THE INPUT —

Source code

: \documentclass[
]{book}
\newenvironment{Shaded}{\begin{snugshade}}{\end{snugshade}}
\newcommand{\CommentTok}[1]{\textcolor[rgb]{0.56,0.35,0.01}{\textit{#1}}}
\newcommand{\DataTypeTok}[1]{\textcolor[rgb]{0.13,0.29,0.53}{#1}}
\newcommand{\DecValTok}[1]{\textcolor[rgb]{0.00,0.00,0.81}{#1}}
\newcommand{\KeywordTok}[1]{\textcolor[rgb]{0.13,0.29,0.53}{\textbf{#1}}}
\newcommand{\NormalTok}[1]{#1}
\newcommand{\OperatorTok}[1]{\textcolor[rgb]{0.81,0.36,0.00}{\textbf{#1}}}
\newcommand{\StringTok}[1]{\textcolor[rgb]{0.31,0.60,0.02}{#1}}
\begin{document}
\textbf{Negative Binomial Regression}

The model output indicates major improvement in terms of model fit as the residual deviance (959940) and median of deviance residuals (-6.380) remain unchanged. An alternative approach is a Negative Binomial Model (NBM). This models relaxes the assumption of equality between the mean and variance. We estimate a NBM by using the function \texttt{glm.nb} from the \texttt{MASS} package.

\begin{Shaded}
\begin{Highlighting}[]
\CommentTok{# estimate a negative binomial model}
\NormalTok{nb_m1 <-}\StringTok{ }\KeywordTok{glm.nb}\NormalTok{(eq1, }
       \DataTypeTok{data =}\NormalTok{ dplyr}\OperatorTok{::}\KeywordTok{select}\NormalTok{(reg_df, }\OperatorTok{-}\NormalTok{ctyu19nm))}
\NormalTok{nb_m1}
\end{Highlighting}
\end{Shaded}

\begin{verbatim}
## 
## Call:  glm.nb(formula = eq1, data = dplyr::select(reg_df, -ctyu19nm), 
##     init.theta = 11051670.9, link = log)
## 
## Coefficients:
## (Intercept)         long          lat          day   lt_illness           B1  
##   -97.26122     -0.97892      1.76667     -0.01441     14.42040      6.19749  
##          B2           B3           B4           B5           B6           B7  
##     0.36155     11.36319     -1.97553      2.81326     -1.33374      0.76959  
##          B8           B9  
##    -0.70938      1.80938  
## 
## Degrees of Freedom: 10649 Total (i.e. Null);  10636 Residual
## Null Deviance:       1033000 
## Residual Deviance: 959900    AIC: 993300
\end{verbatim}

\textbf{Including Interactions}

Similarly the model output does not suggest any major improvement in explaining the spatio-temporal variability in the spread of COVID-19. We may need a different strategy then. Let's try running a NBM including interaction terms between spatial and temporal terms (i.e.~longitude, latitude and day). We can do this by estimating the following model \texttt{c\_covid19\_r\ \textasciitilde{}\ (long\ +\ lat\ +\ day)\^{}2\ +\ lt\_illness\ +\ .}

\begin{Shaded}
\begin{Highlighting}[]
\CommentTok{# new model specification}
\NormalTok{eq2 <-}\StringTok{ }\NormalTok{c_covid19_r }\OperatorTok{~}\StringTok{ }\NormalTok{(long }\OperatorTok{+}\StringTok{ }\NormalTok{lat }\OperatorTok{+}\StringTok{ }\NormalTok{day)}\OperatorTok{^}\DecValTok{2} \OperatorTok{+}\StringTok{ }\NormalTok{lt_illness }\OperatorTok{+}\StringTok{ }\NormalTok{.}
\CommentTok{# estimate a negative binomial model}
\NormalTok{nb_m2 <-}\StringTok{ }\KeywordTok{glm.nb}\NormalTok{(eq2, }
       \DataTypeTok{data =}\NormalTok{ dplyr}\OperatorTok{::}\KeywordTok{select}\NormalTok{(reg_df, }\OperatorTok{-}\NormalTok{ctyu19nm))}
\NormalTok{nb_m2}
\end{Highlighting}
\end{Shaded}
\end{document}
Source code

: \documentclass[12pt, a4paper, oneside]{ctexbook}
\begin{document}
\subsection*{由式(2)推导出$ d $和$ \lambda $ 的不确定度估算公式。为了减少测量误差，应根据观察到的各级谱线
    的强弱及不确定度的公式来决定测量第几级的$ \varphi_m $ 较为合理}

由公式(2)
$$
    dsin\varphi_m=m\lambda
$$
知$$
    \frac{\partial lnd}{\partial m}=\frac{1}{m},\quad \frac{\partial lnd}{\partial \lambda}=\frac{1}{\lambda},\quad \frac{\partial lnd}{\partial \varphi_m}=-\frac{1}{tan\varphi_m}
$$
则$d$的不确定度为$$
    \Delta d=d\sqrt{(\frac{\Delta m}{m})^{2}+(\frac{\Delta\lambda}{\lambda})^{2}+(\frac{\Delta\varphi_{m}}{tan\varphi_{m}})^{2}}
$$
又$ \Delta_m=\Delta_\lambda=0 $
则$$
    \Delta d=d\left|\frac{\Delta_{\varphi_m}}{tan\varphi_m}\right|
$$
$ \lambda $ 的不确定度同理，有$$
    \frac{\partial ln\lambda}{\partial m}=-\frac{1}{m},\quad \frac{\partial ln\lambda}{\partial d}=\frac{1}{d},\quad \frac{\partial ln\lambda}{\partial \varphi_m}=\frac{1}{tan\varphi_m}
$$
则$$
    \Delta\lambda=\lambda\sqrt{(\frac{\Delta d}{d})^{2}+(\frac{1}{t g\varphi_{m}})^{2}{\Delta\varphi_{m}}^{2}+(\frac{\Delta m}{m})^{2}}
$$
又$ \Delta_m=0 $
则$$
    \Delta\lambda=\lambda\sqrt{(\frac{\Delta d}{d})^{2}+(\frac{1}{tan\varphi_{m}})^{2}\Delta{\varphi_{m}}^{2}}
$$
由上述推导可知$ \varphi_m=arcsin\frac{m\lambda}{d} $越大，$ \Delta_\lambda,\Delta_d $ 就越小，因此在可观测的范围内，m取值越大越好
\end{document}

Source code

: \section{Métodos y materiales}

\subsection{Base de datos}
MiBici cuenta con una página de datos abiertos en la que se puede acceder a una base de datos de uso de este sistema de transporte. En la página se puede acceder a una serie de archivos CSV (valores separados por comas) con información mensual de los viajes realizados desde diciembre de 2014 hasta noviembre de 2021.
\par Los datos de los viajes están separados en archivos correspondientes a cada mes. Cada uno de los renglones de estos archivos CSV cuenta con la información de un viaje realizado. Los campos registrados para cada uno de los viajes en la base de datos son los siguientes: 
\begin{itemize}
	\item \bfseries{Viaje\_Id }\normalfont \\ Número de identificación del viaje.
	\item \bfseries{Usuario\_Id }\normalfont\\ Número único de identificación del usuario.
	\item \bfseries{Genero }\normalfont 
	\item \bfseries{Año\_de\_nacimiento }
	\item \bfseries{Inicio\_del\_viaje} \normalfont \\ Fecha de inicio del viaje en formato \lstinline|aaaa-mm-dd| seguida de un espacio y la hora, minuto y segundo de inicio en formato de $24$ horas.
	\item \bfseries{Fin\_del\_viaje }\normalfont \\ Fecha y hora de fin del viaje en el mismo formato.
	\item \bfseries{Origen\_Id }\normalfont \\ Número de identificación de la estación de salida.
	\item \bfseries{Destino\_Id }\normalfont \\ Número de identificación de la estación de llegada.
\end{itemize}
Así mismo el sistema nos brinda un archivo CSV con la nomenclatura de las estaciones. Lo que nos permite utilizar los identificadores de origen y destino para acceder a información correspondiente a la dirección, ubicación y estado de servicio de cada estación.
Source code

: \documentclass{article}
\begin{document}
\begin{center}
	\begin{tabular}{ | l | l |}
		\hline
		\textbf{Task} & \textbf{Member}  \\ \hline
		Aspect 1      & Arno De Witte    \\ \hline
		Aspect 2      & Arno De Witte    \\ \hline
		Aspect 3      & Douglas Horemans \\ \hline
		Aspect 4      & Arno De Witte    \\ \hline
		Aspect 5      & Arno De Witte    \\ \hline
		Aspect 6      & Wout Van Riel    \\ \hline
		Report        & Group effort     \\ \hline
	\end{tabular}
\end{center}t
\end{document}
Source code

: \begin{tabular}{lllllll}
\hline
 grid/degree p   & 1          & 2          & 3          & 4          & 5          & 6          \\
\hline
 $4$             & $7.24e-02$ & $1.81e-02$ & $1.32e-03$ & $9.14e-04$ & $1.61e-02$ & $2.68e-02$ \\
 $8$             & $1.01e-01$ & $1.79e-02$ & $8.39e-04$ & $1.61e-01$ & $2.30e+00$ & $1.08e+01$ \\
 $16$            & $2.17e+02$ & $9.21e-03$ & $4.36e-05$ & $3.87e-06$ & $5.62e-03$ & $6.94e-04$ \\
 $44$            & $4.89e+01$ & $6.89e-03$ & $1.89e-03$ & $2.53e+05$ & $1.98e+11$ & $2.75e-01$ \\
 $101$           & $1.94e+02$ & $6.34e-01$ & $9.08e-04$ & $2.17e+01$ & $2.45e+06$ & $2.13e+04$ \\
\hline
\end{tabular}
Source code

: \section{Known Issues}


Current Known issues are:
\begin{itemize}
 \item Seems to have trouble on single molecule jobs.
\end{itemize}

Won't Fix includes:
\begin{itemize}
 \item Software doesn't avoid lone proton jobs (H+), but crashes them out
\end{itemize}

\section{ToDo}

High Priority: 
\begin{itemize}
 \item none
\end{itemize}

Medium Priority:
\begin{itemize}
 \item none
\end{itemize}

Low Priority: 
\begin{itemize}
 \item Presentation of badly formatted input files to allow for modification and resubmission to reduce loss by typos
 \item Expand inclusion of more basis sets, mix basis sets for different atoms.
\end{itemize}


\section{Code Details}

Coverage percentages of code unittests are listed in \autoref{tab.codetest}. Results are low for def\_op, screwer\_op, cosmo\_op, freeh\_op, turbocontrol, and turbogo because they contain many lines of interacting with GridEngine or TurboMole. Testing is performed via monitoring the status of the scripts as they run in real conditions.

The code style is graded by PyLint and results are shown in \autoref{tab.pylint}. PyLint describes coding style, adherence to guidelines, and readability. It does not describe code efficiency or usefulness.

YOUR INSTRUCTIONS — Search each line of the data above for "Null", and copy the lines where it occurs.

WRITTEN SOLUTION —
## Degrees of Freedom: 10649 Total (i.e. Null);  10636 Residual
## Null Deviance:       1033000 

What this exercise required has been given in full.